CRRRaSh! 336 Doctor Who: Terror of the Zygons

By Roy Mathur, on 2020-10-07, at 23:51:21--00:25:23 BST, for Captain Roy's Rocket Radio Show, Listen

The State of the Rewatch

Delays, delays, delays. Sorry.

If you listened to the last pod, you'll know I'm going through a few things, not just podcast things, but life things. Those things have not improved, in fact, they have become even more thingy, so much so, that I don't know what I'm going to do, except sweep it all back under the carpet (again). And so, happily, this episode is thing free.

I wanted to do this show tipsy, but since the alcohol, phosphoric acid, and citric acid in a Cuba Libre would make me sick, I can't. And so, on to the show, frighteningly sober... finally.

Cast and Production Notes

Fourth Doctor: Tom Baker
Sarah Jane Smith: Elisabeth Sladen
Harry Sullivan: Ian Marter
Director: Douglas Camfield (art school, ex-army, DW prod. assist. and later director)
Writer: Robert Banks Stewart (ex-journo, story editor, credits included The Avengers and DW)
Producer: Philip Hinchcliffe
Story 1 of the Season 13, following Revenge of the Cybermen covered in 333, 4 x 25 minute episodes, first broadcast from 30 August--20 September 1975.

On this Day in the UK

Yet again, bugger all happened in blighty that I could find or remember.

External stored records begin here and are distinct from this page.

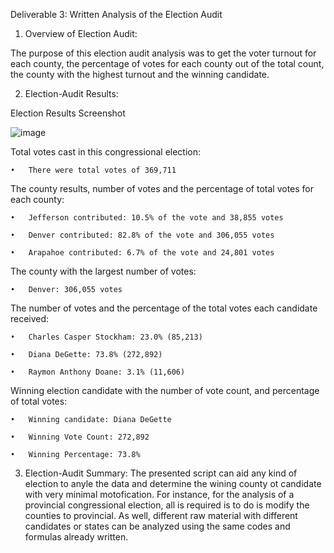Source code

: Deliverable 3: Written Analysis of the Election Audit

  1. Overview of Election Audit: 

The purpose of this election audit analysis was to get the voter turnout for each county, 
the percentage of votes for each county out of the total count, the county with the highest turnout and the winning candidate.

  2. Election-Audit Results: 

Election Results Screenshot

![image](https://user-images.githubusercontent.com/79559910/115131507-a2e21a80-9fc6-11eb-90f1-61df686145f8.png)


Total votes cast in this congressional election: 

    •	There were total votes of 369,711

The county results, number of votes and the percentage of total votes for each county:

    •	Jefferson contributed: 10.5% of the vote and 38,855 votes
  
    •	Denver contributed: 82.8% of the vote and 306,055 votes
  
    •	Arapahoe contributed: 6.7% of the vote and 24,801 votes
  

The county with the largest number of votes: 

    •	Denver: 306,055 votes

The number of votes and the percentage of the total votes each candidate received:

    •	Charles Casper Stockham: 23.0% (85,213)
  
    •	Diana DeGette: 73.8% (272,892)
  
    •	Raymon Anthony Doane: 3.1% (11,606)
  

Winning election candidate with the number of vote count, and percentage of total votes: 

    •	Winning candidate: Diana DeGette
  
    •	Winning Vote Count: 272,892
  
    •	Winning Percentage: 73.8%

3. Election-Audit Summary:
The presented script can aid any kind of election to anyle the data and determine the wining county ot candidate with very minimal motofication. For instance,
for the analysis of a provincial congressional election, all is required is to do is modify the counties to provincial. As well, different raw material with different candidates or states can be analyzed using the same codes and formulas already written.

Number one in the UK was Can't Give You Anything (But My Love) by The Stylistics, which I cannot at all redeemer, but can be grateful that it knocked Rod Stewart's Sailing from the number one spot. It seems like that, and the Bay City Roller's Bye Bye Baby covered in pod 332, were the type of songs parents would sing to their kids and I should have some fleeting memory of, but I can't be sure. All I know is that I would become really irritated by Rod Stewart in later years. Sorry Rod.

It's odd that bands like Abba and Boney M. also fall into the category of overplayed songs from my childhood, but I'm okay with them.

What Happens

The Doctor and his companions help UNIT investigate attacks on oilrigs. The attacks are being carried out by Zygons, whose spaceship is at the bottom of Loch Ness. They are controlling and using the Loch Ness monster as a weapon. They are also kidnapping and duplicating the local humans, which accounts for their hostility towards the oilmen.

The Zygons are bent on taking the Earth for themselves and terraforming it to their requirements, following the destruction of their home world.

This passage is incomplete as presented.